Wherever "Denote" appears in the records below, copy the line that holds it.

::: SOURCE MATERIAL :::

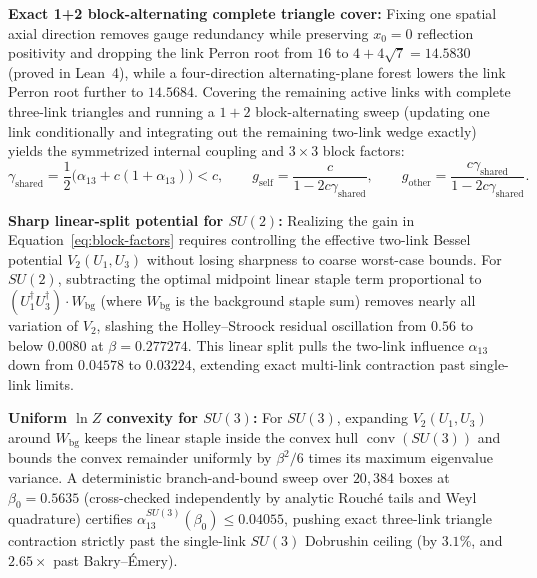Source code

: \textbf{Exact 1+2 block-alternating complete triangle cover:} Fixing one spatial axial direction removes gauge
redundancy while preserving $x_0 = 0$ reflection positivity and dropping the link Perron root from $16$ to
$4 + 4\sqrt{7} = 14.5830$ (proved in Lean~4), while a four-direction alternating-plane forest lowers the link Perron
root further to $14.5684$. Covering the remaining active links with complete three-link triangles and running a $1 + 2$
block-alternating sweep (updating one link conditionally and integrating out the remaining two-link wedge exactly)
yields the symmetrized internal coupling and $3 \times 3$ block factors:
\begin{equation}
\gamma_{\mathrm{shared}} = \frac{1}{2}\bigl(\alpha_{13} + c(1 + \alpha_{13})\bigr) < c,
\qquad
g_{\mathrm{self}} = \frac{c}{1 - 2c\gamma_{\mathrm{shared}}},
\qquad
g_{\mathrm{other}} = \frac{c\gamma_{\mathrm{shared}}}{1 - 2c\gamma_{\mathrm{shared}}}.
\label{eq:block-factors}
\end{equation}

\textbf{Sharp linear-split potential for $SU(2)$:} Realizing the gain in Equation~\eqref{eq:block-factors} requires
controlling the effective two-link Bessel potential $V_2(U_1, U_3)$ without losing sharpness to coarse worst-case
bounds. For $SU(2)$, subtracting the optimal midpoint linear staple term proportional to $(U_1^\dagger U_3^\dagger)
\cdot W_{\mathrm{bg}}$ (where $W_{\mathrm{bg}}$ is the background staple sum) removes nearly all variation of $V_2$,
slashing the Holley--Stroock residual oscillation from $0.56$ to below $0.0080$ at $\beta = 0.277274$. This linear
split pulls the two-link influence $\alpha_{13}$ down from $0.04578$ to $0.03224$, extending exact multi-link
contraction past single-link limits.

\textbf{Uniform $\ln Z$ convexity for $SU(3)$:} For $SU(3)$, expanding $V_2(U_1, U_3)$ around $W_{\mathrm{bg}}$ keeps
the linear staple inside the convex hull $\operatorname{conv}(SU(3))$ and bounds the convex remainder uniformly by
$\beta^2 / 6$ times its maximum eigenvalue variance. A deterministic branch-and-bound sweep over $20{,}384$ boxes at
$\beta_0 = 0.5635$ (cross-checked independently by analytic Rouch\'e tails and Weyl quadrature) certifies
$\alpha_{13}^{SU(3)}(\beta_0) \le 0.04055$, pushing exact three-link triangle contraction strictly past the single-link
$SU(3)$ Dobrushin ceiling (by $3.1\%$, and $2.65\times$ past Bakry--\'Emery).

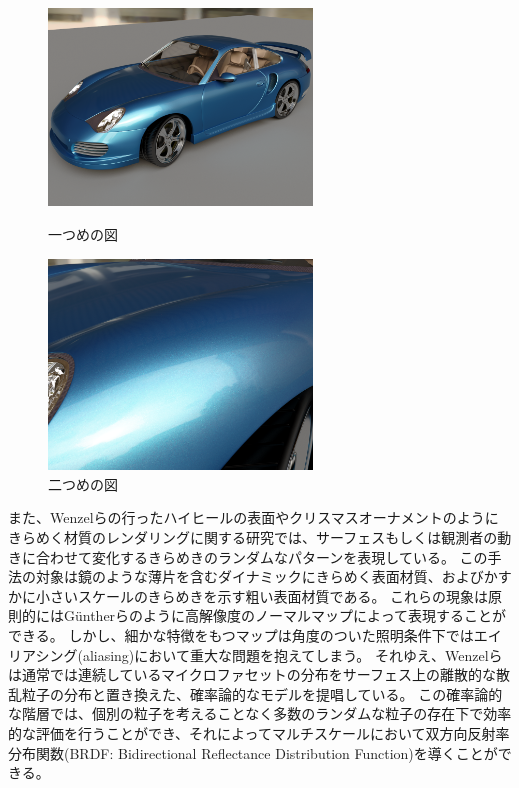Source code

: \begin{figure}[htbp]
 \begin{minipage}{0.4\hsize}
  \begin{center}
   \includegraphics[width=70mm]{./img/porsche01.png}
  \end{center}
  \caption{一つめの図}
  \label{fig:one}
 \end{minipage}
 \begin{minipage}{0.75\hsize}
  \begin{center}
    \includegraphics[width=70mm]{./img/porsche03.png}
  \end{center}
  \caption{二つめの図}
  \label{fig:two}
 \end{minipage}
\end{figure}

\noindent
また、Wenzelら\cite{}の行ったハイヒールの表面やクリスマスオーナメントのようにきらめく材質のレンダリングに関する研究では、サーフェスもしくは観測者の動きに合わせて変化するきらめきのランダムなパターンを表現している。
この手法の対象は鏡のような薄片を含むダイナミックにきらめく表面材質、およびかすかに小さいスケールのきらめきを示す粗い表面材質である。
これらの現象は原則的にはG\"{u}ntherらのように高解像度のノーマルマップによって表現することができる。
しかし、細かな特徴をもつマップは角度のついた照明条件下ではエイリアシング(aliasing)において重大な問題を抱えてしまう。
それゆえ、Wenzelらは通常では連続しているマイクロファセットの分布をサーフェス上の離散的な散乱粒子の分布と置き換えた、確率論的なモデルを提唱している。
この確率論的な階層では、個別の粒子を考えることなく多数のランダムな粒子の存在下で効率的な評価を行うことができ、それによってマルチスケールにおいて双方向反射率分布関数(BRDF: Bidirectional Reflectance Distribution Function)を導くことができる。

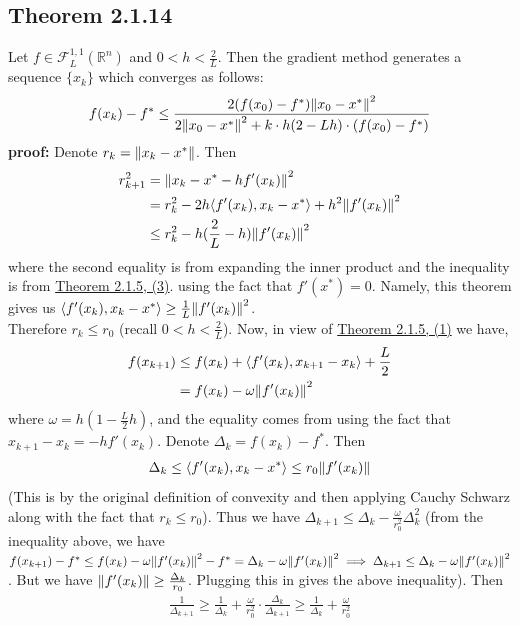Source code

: \documentclass[12pt,a4paper]{article}
\begin{document}
	 \subsection*{Theorem 2.1.14}\label{thm2114}
	 Let $f \in \mathcal{F}_L^{1,1}(\mathbb{R}^n)$ and $0 < h < \frac{2}{L}$. Then the gradient method generates a sequence $\{x_k\}$ which converges as follows:
	 \begin{align*}
	 	f(x_k) - f^* \leq \frac{2(f(x_0) - f^*)\norm{x_0 - x^*}^2}{2\norm{x_0 - x^*}^2 + k \cdot h(2 - Lh)\cdot (f(x_0) - f^*)}
	 \end{align*}
	 \textbf{proof:} Denote $r_k = \norm{x_k - x^*}$. Then
	 \begin{align*}
	 	r_{k+1}^2 &= \norm{x_k - x^* - hf'(x_k)}^2 \\
	 	&= r_k^2 - 2h \langle f'(x_k), x_k - x^* \rangle + h^2 \norm{f'(x_k)}^2 \\
	 	&\leq r_k^2 - h(\frac{2}{L} - h)\norm{f'(x_k)}^2
	 \end{align*}
	 where the second equality is from expanding the inner product and the inequality is from \hyperref[thm215]{Theorem 2.1.5, (3)}. using the fact that $f'(x^*) = 0$. Namely, this theorem gives us $\langle f'(x_k), x_k - x^* \rangle \geq \frac{1}{L}\norm{f'(x_k)}^2$.\\
	 Therefore $r_k \leq r_0$ (recall $0 < h < \frac{2}{L}$). Now, in view of \hyperref[thm215]{Theorem 2.1.5, (1)} we have,
	 \begin{align*}
	 	f(x_{k+1}) &\leq f(x_k) + \langle f'(x_k), x_{k+1} - x_k \rangle + \frac{L}{2} \\
	 	&= f(x_k) - \omega \norm{f'(x_k)}^2
	 \end{align*} 
	 where $\omega = h(1 - \frac{L}{2}h)$, and the equality comes from using the fact that $x_{k+1} - x_k = -hf'(x_k)$. Denote $\Delta_k = f(x_k) - f^*$. Then
	 \begin{align*}
	 	\Delta_k \leq \langle f'(x_k), x_k - x^* \rangle \leq r_0 \norm{f'(x_k)}
	 \end{align*}
	 (This is by the original definition of convexity and then applying Cauchy Schwarz along with the fact that $r_k \leq r_0$). Thus we have $\Delta_{k+1} \leq \Delta_k - \frac{\omega}{r_0^2}\Delta_k^2$ (from the inequality above, we have $f(x_{k+1}) - f^* \leq f(x_k) - \omega\norm{f'(x_k)}^2 - f^* = \Delta_k - \omega\norm{f'(x_k)}^2 \implies \Delta_{k+1} \leq \Delta_k - \omega\norm{f'(x_k)}^2$. But we have $\norm{f'(x_k)} \geq \frac{\Delta_k}{r_0}$. Plugging this in gives the above inequality). Then
	 \begin{align*}
	 	\frac{1}{\Delta_{k+1}} \geq \frac{1}{\Delta_k} + \frac{\omega}{r_0^2}\cdot \frac{\Delta_k}{\Delta_{k+1}} \geq \frac{1}{\Delta_k} + \frac{\omega}{r_0^2}
	 \end{align*}
\end{document}
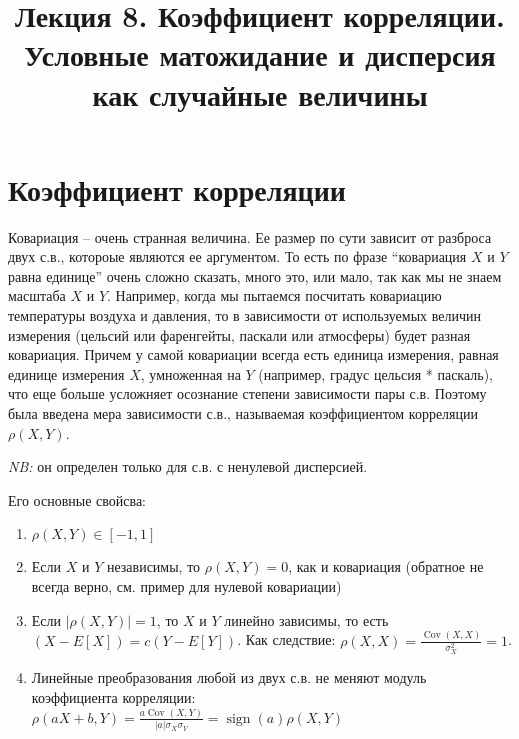 \documentclass[12pt]{article}
\title{Лекция 8. Коэффициент корреляции. Условные матожидание и дисперсия как случайные величины}
\DeclareMathOperator{\Cov}{Cov}
\DeclareMathOperator{\sign}{sign}
\begin{document}
\maketitle


\section{Коэффициент корреляции}

Ковариация -- очень странная величина. Ее размер по сути зависит от разброса двух с.в., котороые являются ее аргументом. То есть по фразе ``ковариация $X$ и $Y$ равна единице'' очень сложно сказать, много это, или мало, так как мы не знаем масштаба $X$ и $Y$. Например, когда мы пытаемся посчитать ковариацию температуры воздуха и давления, то в зависимости от используемых величин измерения (цельсий или фаренгейты, паскали или атмосферы) будет разная ковариация. Причем у самой ковариации всегда есть единица измерения, равная единице измерения $X$, умноженная на $Y$ (например, градус цельсия * паскаль), что еще больше усложняет осознание степени зависимости пары с.в. Поэтому была введена мера зависимости с.в., называемая коэффициентом корреляции $\rho(X, Y)$.

\begin{center}
\end{center}

\emph{NB:} он определен только для с.в. с ненулевой дисперсией. 

Его основные свойсва:

\begin{enumerate}
  \item $\rho(X, Y)\in [-1, 1]$
  \item Если $X$ и $Y$ независимы, то $\rho(X, Y) = 0$, как и ковариация (обратное не всегда верно, см. пример для нулевой ковариации)
  \item Если $|\rho(X, Y)| = 1$, то $X$ и $Y$ линейно зависимы, то есть $(X - E[X]) = c(Y - E[Y])$. Как следствие: $\rho(X, X) = \frac{\Cov(X, X)}{\sigma_X^2} = 1$.
  \item Линейные преобразования любой из двух с.в. не меняют модуль коэффициента корреляции: $\rho(aX + b, Y) = \frac{a\Cov(X, Y)}{|a|\sigma_X \sigma_Y} = \sign(a)\rho(X, Y)$
\end{enumerate}
\end{document}
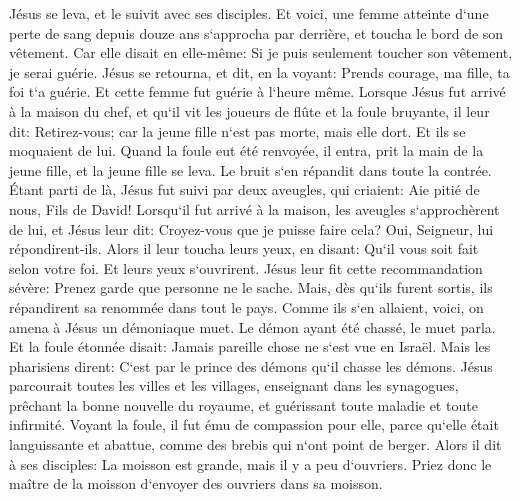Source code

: \verse Jésus se leva, et le suivit avec ses disciples. 
\verse Et voici, une femme atteinte d`une perte de sang depuis douze ans s`approcha par derrière, et toucha le bord de son vêtement. 
\verse Car elle disait en elle-même: Si je puis seulement toucher son vêtement, je serai guérie. 
\verse Jésus se retourna, et dit, en la voyant: Prends courage, ma fille, ta foi t`a guérie. Et cette femme fut guérie à l`heure même. 
\verse Lorsque Jésus fut arrivé à la maison du chef, et qu`il vit les joueurs de flûte et la foule bruyante, 
\verse il leur dit: Retirez-vous; car la jeune fille n`est pas morte, mais elle dort. Et ils se moquaient de lui. 
\verse Quand la foule eut été renvoyée, il entra, prit la main de la jeune fille, et la jeune fille se leva. 
\verse Le bruit s`en répandit dans toute la contrée. 
\verse Étant parti de là, Jésus fut suivi par deux aveugles, qui criaient: Aie pitié de nous, Fils de David! 
\verse Lorsqu`il fut arrivé à la maison, les aveugles s`approchèrent de lui, et Jésus leur dit: Croyez-vous que je puisse faire cela? Oui, Seigneur, lui répondirent-ils. 
\verse Alors il leur toucha leurs yeux, en disant: Qu`il vous soit fait selon votre foi. 
\verse Et leurs yeux s`ouvrirent. Jésus leur fit cette recommandation sévère: Prenez garde que personne ne le sache. 
\verse Mais, dès qu`ils furent sortis, ils répandirent sa renommée dans tout le pays. 
\verse Comme ils s`en allaient, voici, on amena à Jésus un démoniaque muet. 
\verse Le démon ayant été chassé, le muet parla. Et la foule étonnée disait: Jamais pareille chose ne s`est vue en Israël. 
\verse Mais les pharisiens dirent: C`est par le prince des démons qu`il chasse les démons. 
\verse Jésus parcourait toutes les villes et les villages, enseignant dans les synagogues, prêchant la bonne nouvelle du royaume, et guérissant toute maladie et toute infirmité. 
\verse Voyant la foule, il fut ému de compassion pour elle, parce qu`elle était languissante et abattue, comme des brebis qui n`ont point de berger. 
\verse Alors il dit à ses disciples: La moisson est grande, mais il y a peu d`ouvriers. 
\verse Priez donc le maître de la moisson d`envoyer des ouvriers dans sa moisson. 

\chapter{}

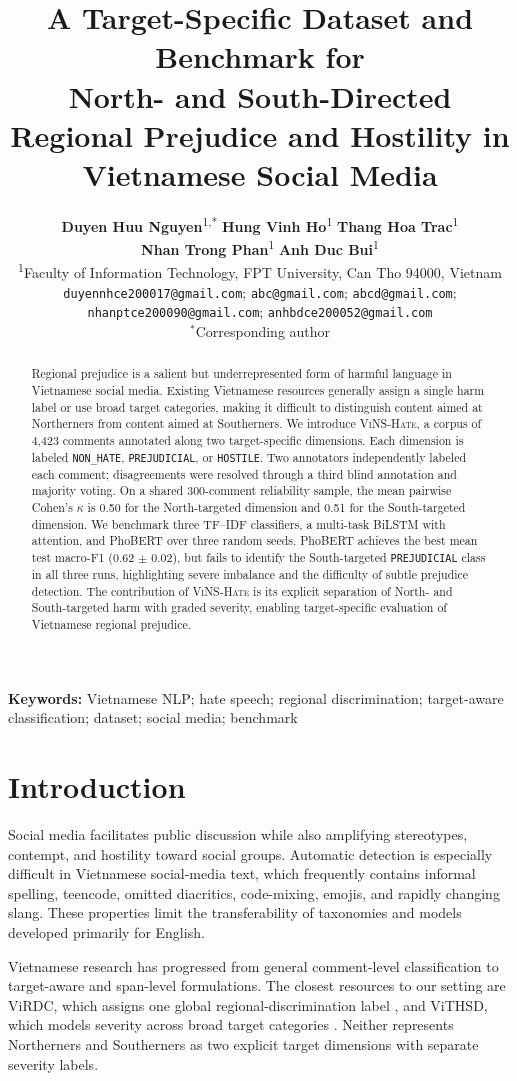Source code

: \documentclass[11pt]{article}
\title{A Target-Specific Dataset and Benchmark for\\
North- and South-Directed Regional Prejudice and Hostility in Vietnamese Social Media}
\author{
  \textbf{Duyen Huu Nguyen}\textsuperscript{1,*} \quad
  \textbf{Hung Vinh Ho}\textsuperscript{1} \quad
  \textbf{Thang Hoa Trac}\textsuperscript{1}\\
  \textbf{Nhan Trong Phan}\textsuperscript{1} \quad
  \textbf{Anh Duc Bui}\textsuperscript{1}\\[0.5em]
  \small \textsuperscript{1}Faculty of Information Technology, FPT University, Can Tho 94000, Vietnam\\
  \small \texttt{duyennhce200017@gmail.com}; \texttt{abc@gmail.com}; \texttt{abcd@gmail.com};\\
  \small \texttt{nhanptce200090@gmail.com}; \texttt{anhbdce200052@gmail.com}\\[-0.1em]
  \small $^{*}$Corresponding author
}
\date{}
\newcommand{\dataset}{\textsc{ViNS-Hate}}
\begin{document}
\maketitle

\begin{abstract}
Regional prejudice is a salient but underrepresented form of harmful language in Vietnamese social media. Existing Vietnamese resources generally assign a single harm label or use broad target categories, making it difficult to distinguish content aimed at Northerners from content aimed at Southerners. We introduce \dataset, a corpus of 4,423 comments annotated along two target-specific dimensions. Each dimension is labeled \texttt{NON\_HATE}, \texttt{PREJUDICIAL}, or \texttt{HOSTILE}. Two annotators independently labeled each comment; disagreements were resolved through a third blind annotation and majority voting. On a shared 300-comment reliability sample, the mean pairwise Cohen's $\kappa$ is 0.50 for the North-targeted dimension and 0.51 for the South-targeted dimension. We benchmark three TF--IDF classifiers, a multi-task BiLSTM with attention, and PhoBERT over three random seeds. PhoBERT achieves the best mean test macro-F1 (0.62 $\pm$ 0.02), but fails to identify the South-targeted \texttt{PREJUDICIAL} class in all three runs, highlighting severe imbalance and the difficulty of subtle prejudice detection. The contribution of \dataset{} is its explicit separation of North- and South-targeted harm with graded severity, enabling target-specific evaluation of Vietnamese regional prejudice.
\end{abstract}

\noindent\textbf{Keywords:} Vietnamese NLP; hate speech; regional discrimination; target-aware classification; dataset; social media; benchmark

\section{Introduction}

Social media facilitates public discussion while also amplifying stereotypes, contempt, and hostility toward social groups. Automatic detection is especially difficult in Vietnamese social-media text, which frequently contains informal spelling, teencode, omitted diacritics, code-mixing, emojis, and rapidly changing slang. These properties limit the transferability of taxonomies and models developed primarily for English.

Vietnamese research has progressed from general comment-level classification to target-aware and span-level formulations. The closest resources to our setting are ViRDC, which assigns one global regional-discrimination label \cite{huynh2024virdc}, and ViTHSD, which models severity across broad target categories \cite{vo2025vithsd}. Neither represents Northerners and Southerners as two explicit target dimensions with separate severity labels.
\end{document}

:::

ANSWER TO THIS PROBLEM >>
	 \textbf{proof:} Denote $r_k = \norm{x_k - x^*}$. Then
	 where $\omega = h(1 - \frac{L}{2}h)$, and the equality comes from using the fact that $x_{k+1} - x_k = -hf'(x_k)$. Denote $\Delta_k = f(x_k) - f^*$. Then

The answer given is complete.